Калейдоскоп лиц и событий (в цвете, естественно) фееричен и невоспроизводим. Контрастом воспринимается интенсив­ность происходящего во сне действия и то, что я при таком сне отдыхаю, как в нирване. А уж фантасмагория смешения мест, лиц, событий и дат приводит меня в полный восторг: это какое‑то неземное вдохновение, придумать такое невозмож­но».

«19 мая…. Утром встали ― солнце. У меня первая мысль: «Ядрена пень, День пио­нерии! Больше дела, меньше слов! Будь готов! Всегда готов!» А у Чачи ― день рождения. Еще годик ― и будет нам по тридцать лет. А в восемнадцать каза­лось, что такого возраста в реальной жизни и не бывает… А если и бывает, то уж нам‑то такое точно не грозит…

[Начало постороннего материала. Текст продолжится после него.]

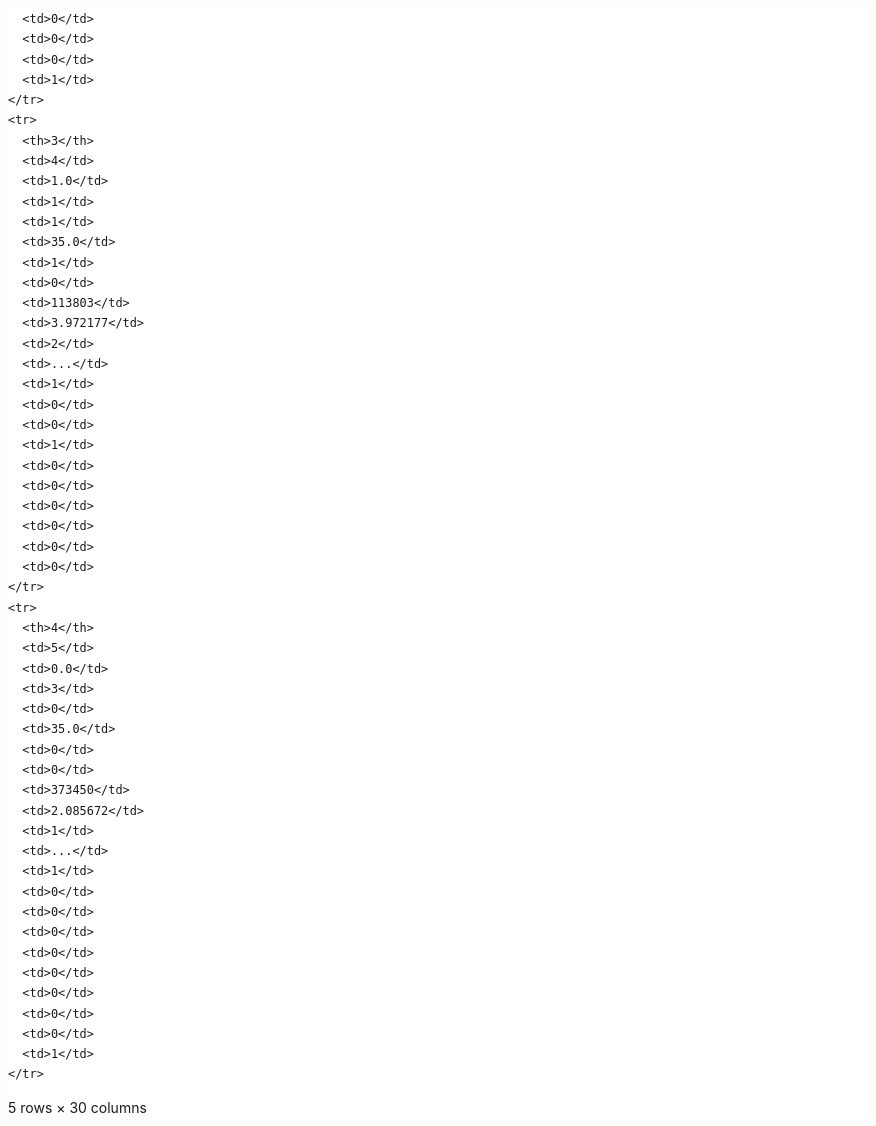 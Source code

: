       <td>0</td>
      <td>0</td>
      <td>0</td>
      <td>1</td>
    </tr>
    <tr>
      <th>3</th>
      <td>4</td>
      <td>1.0</td>
      <td>1</td>
      <td>1</td>
      <td>35.0</td>
      <td>1</td>
      <td>0</td>
      <td>113803</td>
      <td>3.972177</td>
      <td>2</td>
      <td>...</td>
      <td>1</td>
      <td>0</td>
      <td>0</td>
      <td>1</td>
      <td>0</td>
      <td>0</td>
      <td>0</td>
      <td>0</td>
      <td>0</td>
      <td>0</td>
    </tr>
    <tr>
      <th>4</th>
      <td>5</td>
      <td>0.0</td>
      <td>3</td>
      <td>0</td>
      <td>35.0</td>
      <td>0</td>
      <td>0</td>
      <td>373450</td>
      <td>2.085672</td>
      <td>1</td>
      <td>...</td>
      <td>1</td>
      <td>0</td>
      <td>0</td>
      <td>0</td>
      <td>0</td>
      <td>0</td>
      <td>0</td>
      <td>0</td>
      <td>0</td>
      <td>1</td>
    </tr>
  </tbody>
</table>
<p>5 rows × 30 columns</p>
</div>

Встали, собрались и пошли по дороге на восток. И что же ты думаешь? Едет грузо­вик–развалюха. И куда? В Кара–Калу! Проголосовали, он нас посадил. Водильник оказался ценным кадром: бывший браконьер («…лет шесть уже не охочусь: ноги не те…»); места знает досконально. Через день у него опять рейс в эти края, в точку в двадцати километрах от Казан–Гау; сам предложил подвезти туда, если будет сухо (дожили! «Если будет сухо» ― в пустыне!..).

Уже в долине Сумбара он съехал с дороги и заехал в небольшое ущелье «с осо­бенно хорошей травой» (коровам). Таких цветов я, пожалуй, и не видывал: сплошное разноцветное панно.

Роман сразу забрал у мужика косу; видно, что руки у него чешутся; косит профес­сионально. Плюс, будучи на государ­ственной службе (сотрудник заповедника), не хо­чет быть обязанным местному за подвоз, «отрабатывает» услугу, и пра­вильно.

Я же, как ретивый горожанин на уборке сена в подшефном колхозе, кидаю вилами накошенную Романом траву по копен­ке в кузов. А наш водила, Овез его зовут, сидит по–азиатски, орлом, на корточках, смотрит на нас и покуривает.